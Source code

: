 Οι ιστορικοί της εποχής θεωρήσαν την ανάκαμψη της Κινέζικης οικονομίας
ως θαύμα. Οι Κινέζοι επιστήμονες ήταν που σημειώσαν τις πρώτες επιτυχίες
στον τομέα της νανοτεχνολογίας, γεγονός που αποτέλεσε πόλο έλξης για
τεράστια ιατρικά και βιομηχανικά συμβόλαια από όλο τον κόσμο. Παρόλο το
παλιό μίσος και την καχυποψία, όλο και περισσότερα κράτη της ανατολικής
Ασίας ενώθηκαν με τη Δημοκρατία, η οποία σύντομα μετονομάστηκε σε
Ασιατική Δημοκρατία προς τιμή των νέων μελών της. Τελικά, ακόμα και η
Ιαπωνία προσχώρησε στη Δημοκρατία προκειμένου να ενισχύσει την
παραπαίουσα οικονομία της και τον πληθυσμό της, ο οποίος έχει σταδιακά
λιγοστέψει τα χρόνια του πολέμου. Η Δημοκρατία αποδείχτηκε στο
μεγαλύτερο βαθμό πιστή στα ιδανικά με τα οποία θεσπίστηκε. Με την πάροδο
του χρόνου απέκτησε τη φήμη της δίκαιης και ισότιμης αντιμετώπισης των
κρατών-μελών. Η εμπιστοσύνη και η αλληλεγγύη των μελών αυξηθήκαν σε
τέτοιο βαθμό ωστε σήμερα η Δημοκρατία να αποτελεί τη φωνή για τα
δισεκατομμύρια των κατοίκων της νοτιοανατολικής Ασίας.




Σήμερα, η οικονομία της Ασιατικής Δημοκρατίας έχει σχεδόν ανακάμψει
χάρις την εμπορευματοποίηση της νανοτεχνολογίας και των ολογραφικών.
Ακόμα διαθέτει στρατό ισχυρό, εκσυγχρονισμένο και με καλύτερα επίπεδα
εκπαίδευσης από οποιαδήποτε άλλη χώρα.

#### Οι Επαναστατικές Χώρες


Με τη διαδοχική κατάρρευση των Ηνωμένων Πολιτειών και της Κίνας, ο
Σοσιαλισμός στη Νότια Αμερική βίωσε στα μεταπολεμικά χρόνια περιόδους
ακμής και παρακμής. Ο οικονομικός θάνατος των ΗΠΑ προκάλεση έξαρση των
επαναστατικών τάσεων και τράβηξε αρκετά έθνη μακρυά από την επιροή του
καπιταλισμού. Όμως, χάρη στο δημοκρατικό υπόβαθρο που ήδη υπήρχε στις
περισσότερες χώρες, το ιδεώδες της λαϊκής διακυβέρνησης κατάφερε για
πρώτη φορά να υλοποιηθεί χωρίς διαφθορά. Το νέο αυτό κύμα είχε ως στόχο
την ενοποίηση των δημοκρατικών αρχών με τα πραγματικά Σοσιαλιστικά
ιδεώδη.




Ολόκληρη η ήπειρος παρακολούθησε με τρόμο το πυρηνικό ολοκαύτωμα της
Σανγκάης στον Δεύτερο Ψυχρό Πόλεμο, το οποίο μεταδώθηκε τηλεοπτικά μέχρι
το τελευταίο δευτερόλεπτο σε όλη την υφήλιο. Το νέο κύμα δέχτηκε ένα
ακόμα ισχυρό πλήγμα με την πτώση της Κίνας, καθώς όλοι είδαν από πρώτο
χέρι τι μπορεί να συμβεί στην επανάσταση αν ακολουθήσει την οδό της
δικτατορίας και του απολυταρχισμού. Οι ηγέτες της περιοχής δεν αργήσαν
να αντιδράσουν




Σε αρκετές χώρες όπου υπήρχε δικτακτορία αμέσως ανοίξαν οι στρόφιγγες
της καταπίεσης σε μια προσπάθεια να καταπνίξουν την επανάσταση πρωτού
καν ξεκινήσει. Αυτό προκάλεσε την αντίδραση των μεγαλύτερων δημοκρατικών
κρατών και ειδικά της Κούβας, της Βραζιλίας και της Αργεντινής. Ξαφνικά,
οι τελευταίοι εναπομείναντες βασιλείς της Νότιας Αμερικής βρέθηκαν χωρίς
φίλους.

AIM OF THE EXERCISE.
Pull every line containing the word "έχει" out of the listing.

YOUR SOLUTION.
παραπαίουσα οικονομία της και τον πληθυσμό της, ο οποίος έχει σταδιακά
Σήμερα, η οικονομία της Ασιατικής Δημοκρατίας έχει σχεδόν ανακάμψει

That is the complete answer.